Instructions for victims are provided, directing them to contact the attackers through various channels, including TOR sites, qTox chat, or via email at darkrace@onionmail.org. The ransom note also emphasizes the importance of not deleting or altering any files, as doing so may result in difficulties in data recovery and increase the risk of subsequent attacks if the ransom is not paid.

DarkRace Ransom Note Expects Victims to Download Tor Browser

The full text of the ransom note produced by the DarkRace ransomware reads as follows:

DarkRace ransomware

Your data are stolen and encrypted
The data will be published on TOR website if you do not pay the ransom
Links for Tor Browser:
hxxp://wkrlpub5k52rjigwxfm6m7ogid55kamgc5azxlq7zjgaopv33tgx2sqd.onion

What guarantees that we will not deceive you?
We are not a politically motivated group and we do not need anything other than your money.
If you pay, we will provide you the programs for decryption and we will delete your data.
If we do not give you decrypters, or we do not delete your data after payment, then nobody will pay us in the future.
Therefore to us our reputation is very important. We attack the companies worldwide and there is no dissatisfied victim after payment.

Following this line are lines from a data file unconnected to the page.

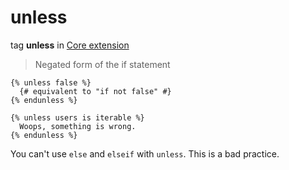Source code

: unless
======

tag **unless** in [Core extension](../Core.md)

> Negated form of the if statement

``` jinja
{% unless false %}
  {# equivalent to "if not false" #}
{% endunless %}

{% unless users is iterable %}
  Woops, something is wrong.
{% endunless %}
```

You can't use `else` and `elseif` with `unless`. This is a bad practice.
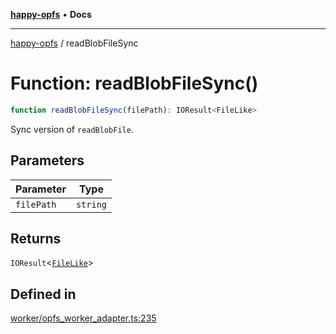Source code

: [**happy-opfs**](../README.md) • **Docs**

***

[happy-opfs](../README.md) / readBlobFileSync

# Function: readBlobFileSync()

```ts
function readBlobFileSync(filePath): IOResult<FileLike>
```

Sync version of `readBlobFile`.

## Parameters

| Parameter | Type |
| ------ | ------ |
| `filePath` | `string` |

## Returns

`IOResult`\<[`FileLike`](../interfaces/FileLike.md)\>

## Defined in

[worker/opfs\_worker\_adapter.ts:235](https://github.com/JiangJie/happy-opfs/blob/1fc39add615fcd3c1ee38b13edeb0d38cd3481c4/src/worker/opfs_worker_adapter.ts#L235)
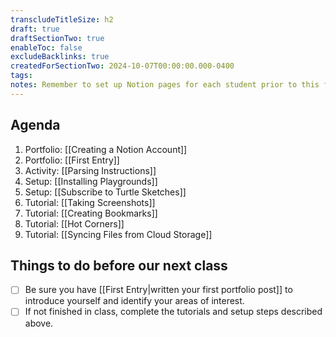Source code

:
 ```yaml
---
transcludeTitleSize: h2
draft: true
draftSectionTwo: true
enableToc: false
excludeBacklinks: true
createdForSectionTwo: 2024-10-07T00:00:00.000-0400
tags:
notes: Remember to set up Notion pages for each student prior to this first class. In this class, one teacher stays with students in class to assist with setup of playgrounds and subscriptions to the turtle sketches playground. The other teacher takes students out to do the "tying a shoelace" and "drawing an M" activity (Parsing instructions). After that part is done, be on hand to help students with remaining tutorials and software setup.
---
```

## Agenda
1. Portfolio: [[Creating a Notion Account]]
1. Portfolio: [[First Entry]]
2. Activity: [[Parsing Instructions]]
5. Setup: [[Installing Playgrounds]]
6. Setup: [[Subscribe to Turtle Sketches]]
7. Tutorial: [[Taking Screenshots]]
4. Tutorial: [[Creating Bookmarks]]
5. Tutorial: [[Hot Corners]]
1. Tutorial: [[Syncing Files from Cloud Storage]]

## Things to do before our next class
- [ ] Be sure you have [[First Entry|written your first portfolio post]] to introduce yourself and identify your areas of interest.
- [ ] If not finished in class, complete the tutorials and setup steps described above.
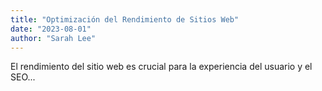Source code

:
 ```yaml
---
title: "Optimización del Rendimiento de Sitios Web"
date: "2023-08-01"
author: "Sarah Lee"
---
```


El rendimiento del sitio web es crucial para la experiencia del usuario y el SEO...
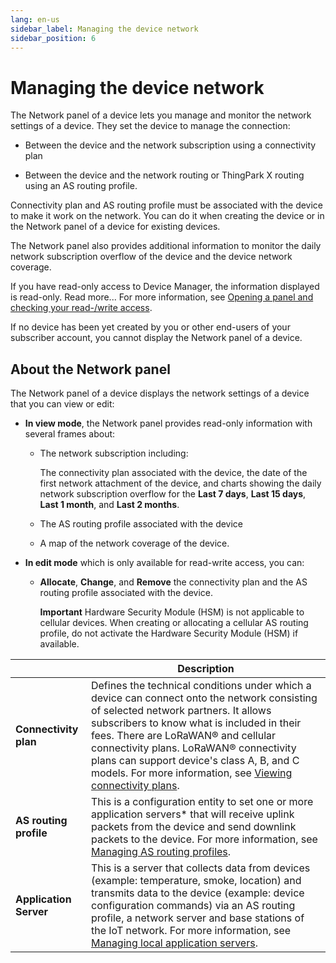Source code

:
 ```yaml
---
lang: en-us
sidebar_label: Managing the device network
sidebar_position: 6
---
```


# Managing the device network

The Network panel of a device lets you manage and monitor the network
settings of a device. They set the device to manage the connection:

- Between the device and the network subscription using a connectivity
  plan

- Between the device and the network routing or ThingPark X routing
  using an AS routing profile.

Connectivity plan and AS routing profile must be associated with the
device to make it work on the network. You can do it when creating the
device or in the Network panel of a device for existing devices.

The Network panel also provides additional information to monitor the
daily network subscription overflow of the device and the device network
coverage.

If you have read-only access to Device Manager, the information
displayed is read-only. Read more\... For more information, see [Opening
a panel and checking your read-/write
access](../use-interface.md#opening-a-panel-and-checking-your-read-write-access).

If no device has been yet created by you or other end-users of your
subscriber account, you cannot display the Network panel of a device.

## About the Network panel

The Network panel of a device displays the network settings of a device
that you can view or edit:

- **In view mode**, the Network panel provides read-only information
  with several frames about:

  - The network subscription including:

    The connectivity plan associated with the device, the date of the
    first network attachment of the device, and charts showing the daily
    network subscription overflow for the **Last 7 days**, **Last 15
    days**, **Last 1 month**, and **Last 2 months**.

  - The AS routing profile associated with the device

  - A map of the network coverage of the device.

- **In edit mode** which is only available for read-write access, you
  can:

  - **Allocate**, **Change**, and **Remove** the connectivity plan and
    the AS routing profile associated with the device.

    **Important** Hardware Security Module (HSM) is not applicable to
    cellular devices. When creating or allocating a cellular AS routing
    profile, do not activate the Hardware Security Module (HSM) if
    available.

|                          | Description                                                                                                                                                                                                                                                                                                                                                                                                     |
|--------------------------|-----------------------------------------------------------------------------------------------------------------------------------------------------------------------------------------------------------------------------------------------------------------------------------------------------------------------------------------------------------------------------------------------------------------|
| **Connectivity plan**    | Defines the technical conditions under which a device can connect onto the network consisting of selected network partners. It allows subscribers to know what is included in their fees. There are LoRaWAN® and cellular connectivity plans. LoRaWAN® connectivity plans can support device's class A, B, and C models. For more information, see [Viewing connectivity plans](../../Other/B-Feature-Topics/DeviceManager_C/view-connectivity-plans.md). |
| **AS routing profile**   | This is a configuration entity to set one or more application servers\* that will receive uplink packets from the device and send downlink packets to the device. For more information, see [Managing AS routing profiles](../Manage%20as%20routing%20profiles/index.md).                                                                                                                                             |
| **Application Server** | This is a server that collects data from devices (example: temperature, smoke, location) and transmits data to the device (example: device configuration commands) via an AS routing profile, a network server and base stations of the IoT network. For more information, see [Managing local application servers](../manage-local-application-servers/index.md).                                              |

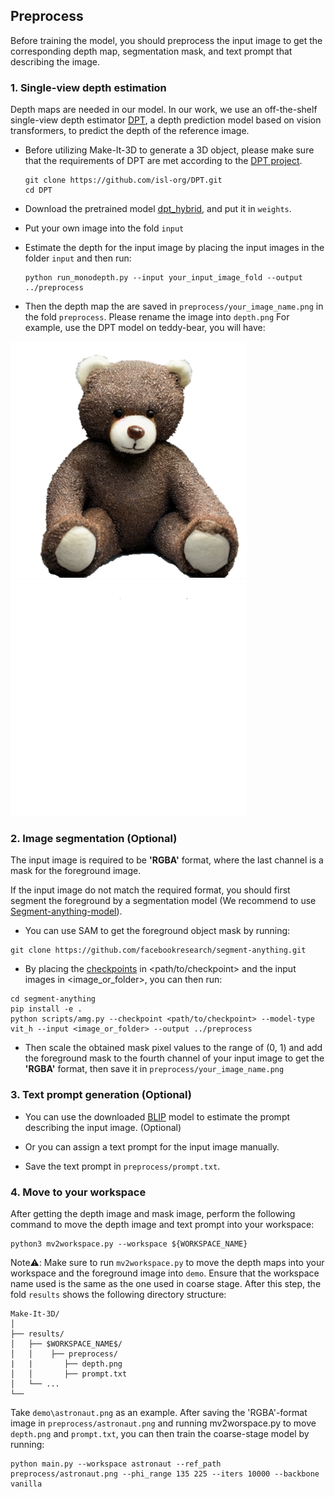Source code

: ## Preprocess

Before training the model, you should preprocess the input image to get the corresponding depth map, segmentation mask, and 
text prompt that describing the image.



### 1. Single-view depth estimation
Depth maps are needed in our model.
In our work, we use an off-the-shelf single-view depth estimator [DPT](https://github.com/isl-org/DPT), a depth prediction model based on vision transformers, to predict the depth of the reference image. 

- Before utilizing Make-It-3D to generate a 3D object, please make sure that the requirements of DPT are met according to the [DPT project](https://github.com/isl-org/DPT).
  ```
  git clone https://github.com/isl-org/DPT.git
  cd DPT
  ```
- Download the pretrained model [dpt_hybrid](https://github.com/intel-isl/DPT/releases/download/1_0/dpt_hybrid-midas-501f0c75.pt), and put it in `weights`.

- Put your own image into the fold ```input```

- Estimate the depth for the input image by placing the input images in the folder ```input``` and then run: 
  ```
  python run_monodepth.py --input your_input_image_fold --output ../preprocess
  ```
- Then the depth map the are saved in ```preprocess/your_image_name.png``` in the fold ```preprocess```. Please rename the image into ```depth.png```
For example, use the DPT model on teddy-bear, you will have:

![](../demo/teddy.png) <img src="../results/teddy/preprocess/depth.png" width="378" heigh="378"/>
### 2. Image segmentation (Optional)

The input image is required to be **'RGBA'** format, where the last channel is a mask for the foreground image.

If the input image do not match the required format, you should first segment the foreground by a segmentation model (We recommend to use [Segment-anything-model](https://github.com/facebookresearch/segment-anything)).

- You can use SAM to get the foreground object mask by running:
```
git clone https://github.com/facebookresearch/segment-anything.git
```

- By placing the [checkpoints](https://dl.fbaipublicfiles.com/segment_anything/sam_vit_h_4b8939.pth) in <path/to/checkpoint> and the input images in <image_or_folder>, you can then run:
```
cd segment-anything
pip install -e .
python scripts/amg.py --checkpoint <path/to/checkpoint> --model-type vit_h --input <image_or_folder> --output ../preprocess
```
- Then scale the obtained mask pixel values to the range of (0, 1) and add the foreground mask to the fourth channel of your input image to get the **'RGBA'** format, then save it in ``preprocess/your_image_name.png``


### 3. Text prompt generation (Optional)

- You can use the downloaded [BLIP](https://github.com/salesforce/BLIP) model to estimate the prompt describing the input image. (Optional)

- Or you can assign a text prompt for the input image manually.

- Save the text prompt in ```preprocess/prompt.txt```.


### 4. Move to your workspace

After getting the depth image and mask image, perform the following command to  move the depth image and text prompt into your workspace:
```
python3 mv2workspace.py --workspace ${WORKSPACE_NAME}
```

Note⚠️: Make sure to run ```mv2workspace.py``` to move the depth maps into your workspace and the foreground image into ```demo```. Ensure that the workspace name used is the same as the one used in coarse stage.
After this step, the fold ```results``` shows the following directory structure:
```
Make-It-3D/
│
├── results/
│   ├── $WORKSPACE_NAME$/
│   │    ├── preprocess/
|   |       ├── depth.png
│   │       ├── prompt.txt
│   └── ...
└── 
```

Take ```demo\astronaut.png``` as an example. After saving the 'RGBA'-format image in ```preprocess/astronaut.png``` and running mv2worspace.py to move ```depth.png``` and ```prompt.txt```, you can then 
train the coarse-stage model by running: 
```
python main.py --workspace astronaut --ref_path preprocess/astronaut.png --phi_range 135 225 --iters 10000 --backbone vanilla
```
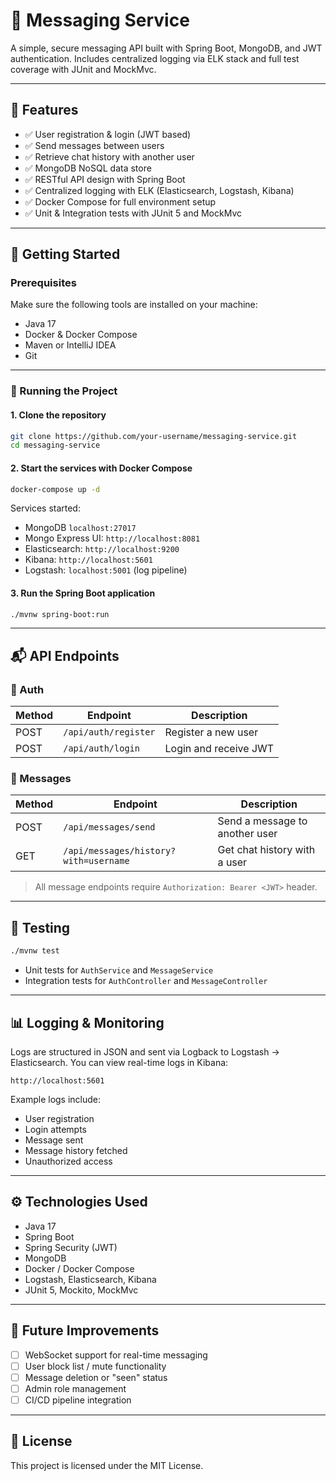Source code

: # 📨 Messaging Service

A simple, secure messaging API built with Spring Boot, MongoDB, and JWT authentication. Includes centralized logging via ELK stack and full test coverage with JUnit and MockMvc.

---

## 📌 Features

- ✅ User registration & login (JWT based)
- ✅ Send messages between users
- ✅ Retrieve chat history with another user
- ✅ MongoDB NoSQL data store
- ✅ RESTful API design with Spring Boot
- ✅ Centralized logging with ELK (Elasticsearch, Logstash, Kibana)
- ✅ Docker Compose for full environment setup
- ✅ Unit & Integration tests with JUnit 5 and MockMvc

---

## 🚀 Getting Started

### Prerequisites

Make sure the following tools are installed on your machine:

- Java 17
- Docker & Docker Compose
- Maven or IntelliJ IDEA
- Git

---

### 🔧 Running the Project

#### 1. Clone the repository

```bash
git clone https://github.com/your-username/messaging-service.git
cd messaging-service
```

#### 2. Start the services with Docker Compose

```bash
docker-compose up -d
```

Services started:

- MongoDB `localhost:27017`
- Mongo Express UI: `http://localhost:8081`
- Elasticsearch: `http://localhost:9200`
- Kibana: `http://localhost:5601`
- Logstash: `localhost:5001` (log pipeline)

#### 3. Run the Spring Boot application

```bash
./mvnw spring-boot:run
```

---

## 📬 API Endpoints

### 🔐 Auth

| Method | Endpoint           | Description        |
|--------|--------------------|--------------------|
| POST   | `/api/auth/register` | Register a new user |
| POST   | `/api/auth/login`    | Login and receive JWT |

### 💬 Messages

| Method | Endpoint                     | Description                        |
|--------|------------------------------|------------------------------------|
| POST   | `/api/messages/send`         | Send a message to another user     |
| GET    | `/api/messages/history?with=username` | Get chat history with a user        |

> All message endpoints require `Authorization: Bearer <JWT>` header.

---

## 🧪 Testing

```bash
./mvnw test
```

- Unit tests for `AuthService` and `MessageService`
- Integration tests for `AuthController` and `MessageController`

---

## 📊 Logging & Monitoring

Logs are structured in JSON and sent via Logback to Logstash → Elasticsearch. You can view real-time logs in Kibana:

```
http://localhost:5601
```

Example logs include:

- User registration
- Login attempts
- Message sent
- Message history fetched
- Unauthorized access

---

## ⚙️ Technologies Used

- Java 17
- Spring Boot
- Spring Security (JWT)
- MongoDB
- Docker / Docker Compose
- Logstash, Elasticsearch, Kibana
- JUnit 5, Mockito, MockMvc

---

## 📌 Future Improvements

- [ ] WebSocket support for real-time messaging
- [ ] User block list / mute functionality
- [ ] Message deletion or "seen" status
- [ ] Admin role management
- [ ] CI/CD pipeline integration

---

## 📄 License

This project is licensed under the MIT License.
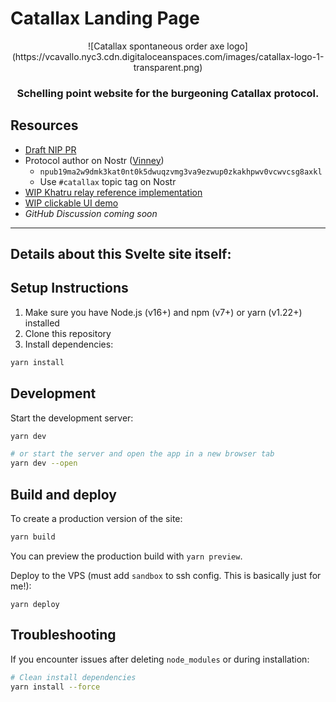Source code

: # Catallax Landing Page

<div style="text-align: center; margin: 0 auto;">
![Catallax spontaneous order axe logo](https://vcavallo.nyc3.cdn.digitaloceanspaces.com/images/catallax-logo-1-transparent.png)

### Schelling point website for the burgeoning Catallax protocol.
</div>

## Resources

- [Draft NIP PR](https://github.com/nostr-protocol/nips/pull/1714)
- Protocol author on Nostr ([Vinney](https://njump.me/npub19ma2w9dmk3kat0nt0k5dwuqzvmg3va9ezwup0zkakhpwv0vcwvcsg8axkl))
  - `npub19ma2w9dmk3kat0nt0k5dwuqzvmg3va9ezwup0zkakhpwv0vcwvcsg8axkl`
  - Use `#catallax` topic tag on Nostr
- [WIP Khatru relay reference implementation](https://github.com/vcavallo/khatru/tree/trim-kinds)
- [WIP clickable UI demo](https://github.com/vcavallo/catallax-ui)
- _GitHub Discussion coming soon_

---

## Details about this Svelte site itself:

## Setup Instructions

1. Make sure you have Node.js (v16+) and npm (v7+) or yarn (v1.22+) installed
2. Clone this repository
3. Install dependencies:

```bash
yarn install
```

## Development

Start the development server:

```bash
yarn dev

# or start the server and open the app in a new browser tab
yarn dev --open
```

## Build and deploy

To create a production version of the site:

```bash
yarn build
```

You can preview the production build with `yarn preview`.

Deploy to the VPS (must add `sandbox` to ssh config. This is basically just for me!):

`yarn deploy`

## Troubleshooting

If you encounter issues after deleting `node_modules` or during installation:

```bash
# Clean install dependencies 
yarn install --force
```
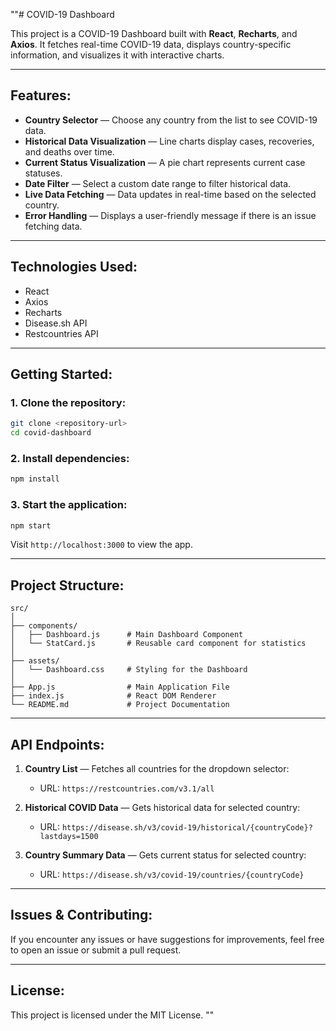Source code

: ""# COVID-19 Dashboard

This project is a COVID-19 Dashboard built with **React**, **Recharts**, and **Axios**. It fetches real-time COVID-19 data, displays country-specific information, and visualizes it with interactive charts.

---

## Features:
- **Country Selector** — Choose any country from the list to see COVID-19 data.
- **Historical Data Visualization** — Line charts display cases, recoveries, and deaths over time.
- **Current Status Visualization** — A pie chart represents current case statuses.
- **Date Filter** — Select a custom date range to filter historical data.
- **Live Data Fetching** — Data updates in real-time based on the selected country.
- **Error Handling** — Displays a user-friendly message if there is an issue fetching data.

---

## Technologies Used:
- React
- Axios
- Recharts
- Disease.sh API
- Restcountries API

---

## Getting Started:

### 1. Clone the repository:
```bash
git clone <repository-url>
cd covid-dashboard
```

### 2. Install dependencies:
```bash
npm install
```

### 3. Start the application:
```bash
npm start
```
Visit `http://localhost:3000` to view the app.

---

## Project Structure:
```
src/
│
├── components/
│   ├── Dashboard.js      # Main Dashboard Component
│   └── StatCard.js       # Reusable card component for statistics
│
├── assets/
│   └── Dashboard.css     # Styling for the Dashboard
│
├── App.js                # Main Application File
├── index.js              # React DOM Renderer
└── README.md             # Project Documentation
```

---

## API Endpoints:
1. **Country List** — Fetches all countries for the dropdown selector:
   - URL: `https://restcountries.com/v3.1/all`
   
2. **Historical COVID Data** — Gets historical data for selected country:
   - URL: `https://disease.sh/v3/covid-19/historical/{countryCode}?lastdays=1500`

3. **Country Summary Data** — Gets current status for selected country:
   - URL: `https://disease.sh/v3/covid-19/countries/{countryCode}`

---

## Issues & Contributing:
If you encounter any issues or have suggestions for improvements, feel free to open an issue or submit a pull request.

---

## License:
This project is licensed under the MIT License.
""
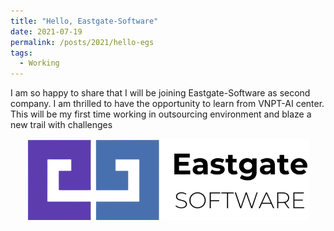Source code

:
 ```yaml
---
title: "Hello, Eastgate-Software"
date: 2021-07-19
permalink: /posts/2021/hello-egs
tags:
  - Working
---
```


<head>
    <style type="text/css">
        figure{text-align: center;}
        math{text-align: center;}
    </style>
</head>

I am so happy to share that I will be joining Eastgate-Software as second company. I am thrilled to have the opportunity to learn from VNPT-AI center. This will be my first time working in outsourcing environment and blaze a new trail with challenges

<p style="text-align:center;">
  <img src="/images/posts/202109_eastgate_software/EGS.png">
</p>
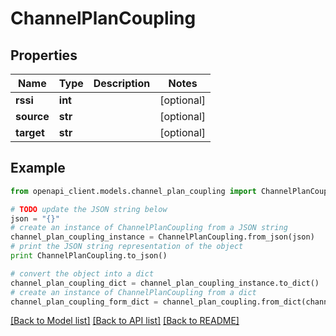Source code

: # ChannelPlanCoupling


## Properties

Name | Type | Description | Notes
------------ | ------------- | ------------- | -------------
**rssi** | **int** |  | [optional] 
**source** | **str** |  | [optional] 
**target** | **str** |  | [optional] 

## Example

```python
from openapi_client.models.channel_plan_coupling import ChannelPlanCoupling

# TODO update the JSON string below
json = "{}"
# create an instance of ChannelPlanCoupling from a JSON string
channel_plan_coupling_instance = ChannelPlanCoupling.from_json(json)
# print the JSON string representation of the object
print ChannelPlanCoupling.to_json()

# convert the object into a dict
channel_plan_coupling_dict = channel_plan_coupling_instance.to_dict()
# create an instance of ChannelPlanCoupling from a dict
channel_plan_coupling_form_dict = channel_plan_coupling.from_dict(channel_plan_coupling_dict)
```
[[Back to Model list]](../README.md#documentation-for-models) [[Back to API list]](../README.md#documentation-for-api-endpoints) [[Back to README]](../README.md)


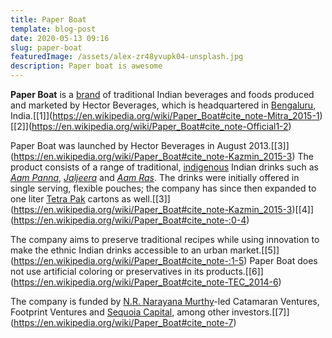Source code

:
 ```yaml
---
title: Paper Boat
template: blog-post
date: 2020-05-13 09:16
slug: paper-boat
featuredImage: /assets/alex-zr48yvupk04-unsplash.jpg
description: Paper boat is awesome
---
```

**Paper Boat** is a [brand](https://en.wikipedia.org/wiki/Brand "Brand") of traditional Indian beverages and foods produced and marketed by Hector Beverages, which is headquartered in [Bengaluru](https://en.wikipedia.org/wiki/Bangalore "Bangalore"), India.[\[1]](https://en.wikipedia.org/wiki/Paper_Boat#cite_note-Mitra_2015-1)[\[2]](https://en.wikipedia.org/wiki/Paper_Boat#cite_note-Official1-2)

Paper Boat was launched by Hector Beverages in August 2013.[\[3]](https://en.wikipedia.org/wiki/Paper_Boat#cite_note-Kazmin_2015-3) The product consists of a range of traditional, [indigenous](https://en.wikipedia.org/wiki/Indigenous_peoples "Indigenous peoples") Indian drinks such as *[Aam Panna](https://en.wikipedia.org/wiki/Aam_panna "Aam panna")*, *[Jaljeera](https://en.wikipedia.org/wiki/Jal-jeera "Jal-jeera")* and *[Aam Ras](https://en.wikipedia.org/wiki/Aamras "Aamras")*. The drinks were initially offered in single serving, flexible pouches; the company has since then expanded to one liter [Tetra Pak](https://en.wikipedia.org/wiki/Tetra_Pak "Tetra Pak") cartons as well.[\[3]](https://en.wikipedia.org/wiki/Paper_Boat#cite_note-Kazmin_2015-3)[\[4]](https://en.wikipedia.org/wiki/Paper_Boat#cite_note-:0-4)

The company aims to preserve traditional recipes while using innovation to make the ethnic Indian drinks accessible to an urban market.[\[5]](https://en.wikipedia.org/wiki/Paper_Boat#cite_note-:1-5) Paper Boat does not use artificial coloring or preservatives in its products.[\[6]](https://en.wikipedia.org/wiki/Paper_Boat#cite_note-TEC_2014-6)

The company is funded by [N.R. Narayana Murthy](https://en.wikipedia.org/wiki/N._R._Narayana_Murthy "N. R. Narayana Murthy")-led Catamaran Ventures, Footprint Ventures and [Sequoia Capital](https://en.wikipedia.org/wiki/Sequoia_Capital "Sequoia Capital"), among other investors.[\[7]](https://en.wikipedia.org/wiki/Paper_Boat#cite_note-7)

You need contact us and decrypt one file for free on these TOR sites with your personal DECRYPTION IDDownload and install TOR Browser hxxps://www.torproject.org/
Write to a chat and wait for the answer, we will always answer you.
You can install qtox to contanct us online hxxps://tox.chat/download.html
Tox ID Contact: **

Mail (OnionMail) Support: darkrace@onionmail.org

Warning! Do not DELETE or MODIFY any files, it can lead to recovery problems!

Warning! If you do not pay the ransom we will attack your company repeatedly again!

Why Should You Not Pay Ransom to Hackers and Have Reliable Backups?

There are several reasons why it is not advisable to pay ransom to hackers and instead focus on having reliable backups. Here are a few key points:

No guarantee of decryption: Paying the ransom does not guarantee that hackers will decrypt your files. They may choose to ignore your payment or provide faulty decryption tools, leaving you with both encrypted files and financial loss.

Encourages more attacks: Paying ransoms incentivizes hackers to continue their malicious activities. By giving in to their demands, you contribute to the profitability of ransomware attacks and encourage further targeting of individuals and organizations.

Funding criminal activities: Ransom payments often go towards supporting criminal enterprises, including activities such as drug trafficking, human trafficking, and terrorism. By paying ransom, you indirectly contribute to these illegal operations.

Focus on prevention and resilience: Instead of relying on paying ransom, it is better to invest in preventive measures and establish resilient systems. Implementing robust cybersecurity practices, regularly updating software, and educating employees about security risks can significantly reduce the likelihood of successful ransomware attacks.

Reliable backups for data recovery: Maintaining reliable backups of your critical data is crucial. Regularly backing up your files to offline or cloud storage ensures that even if your systems are compromised, you can restore your data without paying a ransom. Backups should be regularly tested to ensure they are functioning correctly.

Cybersecurity investments: Rather than allocating resources to paying ransoms, it is more beneficial to invest in cybersecurity measures. This includes implementing firewalls, intrusion detection systems, anti-malware software, and conducting regular security assessments to identify vulnerabilities and mitigate risks.

Overall, by refusing to pay ransoms and focusing on prevention, resilience, and reliable backups, individuals and organizations can take a proactive approach to combatting ransomware attacks and reduce the overall impact of such threats.